3.2 Comportement instantané élastoplastique

3.2.1 Comportement pré-pic

Le comportement pré-pic concerne les petites déformations, celles avant d’atteindre la rupture ou le pic de contrainte. Après avoir succinctement présenté le cadre physique choisi, nous décrirons les concepts du modèle L&K dans ce domaine de déformation.

3.2.1.1.Cadre physique

Plusieurs descriptions de cadres physiques de la phase pré-pic sont présentées par Kleine (2007a) dans sa thèse. Nous rappelons ici les phases proposées par Haïed (1995) sur l’évolution de la déformation axiale et de la déformation volumique (Figure 3.22). Chaque phase est plus ou moins visible selon le type de roche car elle dépend des caractéristiques intrinsèques de la roche.
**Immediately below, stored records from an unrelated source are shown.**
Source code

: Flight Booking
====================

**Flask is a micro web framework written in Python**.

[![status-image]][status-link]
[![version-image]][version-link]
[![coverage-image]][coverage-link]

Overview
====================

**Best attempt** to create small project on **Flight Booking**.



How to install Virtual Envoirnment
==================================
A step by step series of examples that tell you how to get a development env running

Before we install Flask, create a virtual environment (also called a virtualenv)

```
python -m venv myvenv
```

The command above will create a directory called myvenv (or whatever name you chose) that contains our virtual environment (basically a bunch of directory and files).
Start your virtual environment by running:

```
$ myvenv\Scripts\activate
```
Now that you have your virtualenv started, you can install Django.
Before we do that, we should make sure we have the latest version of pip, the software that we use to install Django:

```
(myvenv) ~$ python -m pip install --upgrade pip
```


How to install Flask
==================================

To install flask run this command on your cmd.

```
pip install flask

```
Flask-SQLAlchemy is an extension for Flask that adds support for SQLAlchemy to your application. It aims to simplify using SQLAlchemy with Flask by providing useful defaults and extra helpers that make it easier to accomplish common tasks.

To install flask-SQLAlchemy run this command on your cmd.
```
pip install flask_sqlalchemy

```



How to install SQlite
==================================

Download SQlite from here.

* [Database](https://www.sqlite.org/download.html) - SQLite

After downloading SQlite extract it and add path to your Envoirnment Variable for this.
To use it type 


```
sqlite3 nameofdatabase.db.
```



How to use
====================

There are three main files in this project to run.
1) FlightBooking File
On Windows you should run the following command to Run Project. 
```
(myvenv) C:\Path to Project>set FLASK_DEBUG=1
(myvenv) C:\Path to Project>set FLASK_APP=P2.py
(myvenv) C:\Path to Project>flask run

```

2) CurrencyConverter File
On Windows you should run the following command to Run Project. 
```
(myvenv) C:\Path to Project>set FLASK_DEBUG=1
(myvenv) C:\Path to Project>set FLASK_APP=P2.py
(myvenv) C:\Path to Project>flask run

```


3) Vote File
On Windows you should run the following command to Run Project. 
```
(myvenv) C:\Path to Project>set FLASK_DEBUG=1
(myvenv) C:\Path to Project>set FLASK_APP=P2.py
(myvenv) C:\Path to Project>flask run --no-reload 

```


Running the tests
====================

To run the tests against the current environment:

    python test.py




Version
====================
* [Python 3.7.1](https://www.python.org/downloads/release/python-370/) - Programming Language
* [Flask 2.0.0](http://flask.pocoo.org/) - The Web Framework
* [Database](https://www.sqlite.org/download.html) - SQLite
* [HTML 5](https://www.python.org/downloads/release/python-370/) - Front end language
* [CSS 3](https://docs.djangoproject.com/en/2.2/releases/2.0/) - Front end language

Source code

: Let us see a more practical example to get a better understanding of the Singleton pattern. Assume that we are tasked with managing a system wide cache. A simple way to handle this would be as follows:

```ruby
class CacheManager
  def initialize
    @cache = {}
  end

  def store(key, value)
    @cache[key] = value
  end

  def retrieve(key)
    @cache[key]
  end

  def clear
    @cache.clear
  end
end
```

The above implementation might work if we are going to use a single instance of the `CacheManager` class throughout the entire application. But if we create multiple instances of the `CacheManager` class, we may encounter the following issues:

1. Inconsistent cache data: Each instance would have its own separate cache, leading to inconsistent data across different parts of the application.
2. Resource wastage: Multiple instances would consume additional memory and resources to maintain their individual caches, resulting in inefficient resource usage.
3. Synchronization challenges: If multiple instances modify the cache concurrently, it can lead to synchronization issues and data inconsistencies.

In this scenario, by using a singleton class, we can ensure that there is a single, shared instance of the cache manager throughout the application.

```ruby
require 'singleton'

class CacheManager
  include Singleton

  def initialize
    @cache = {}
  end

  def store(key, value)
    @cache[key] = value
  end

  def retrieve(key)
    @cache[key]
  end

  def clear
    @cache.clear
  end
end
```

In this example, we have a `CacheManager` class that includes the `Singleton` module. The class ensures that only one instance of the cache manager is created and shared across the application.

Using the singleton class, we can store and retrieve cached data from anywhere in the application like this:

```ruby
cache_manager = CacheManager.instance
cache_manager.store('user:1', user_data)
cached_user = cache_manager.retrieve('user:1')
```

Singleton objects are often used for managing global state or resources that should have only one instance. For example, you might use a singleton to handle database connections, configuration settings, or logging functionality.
Figure 3.22 : Phases principales du processus avant rupture dans l’essai de compression uniaxiale et triaxiale monotone (Haïed, 1995)

A l’échelle microstructurale, Kleine (2007a) reprend les considérations micromécaniques de Diederichs (1999) pour mettre en évidence la prépondérance des fissurations d’extension dans le comportement des géomatériaux dans les gammes de confinement étudiées. La Figure 3.23 présente une autre description théorique détaillée du comportement d’une roche, en termes de résistance et de déformation volumique, en correspondance avec les phénomènes microstructuraux sous-jacents (Zhao et al. 2010).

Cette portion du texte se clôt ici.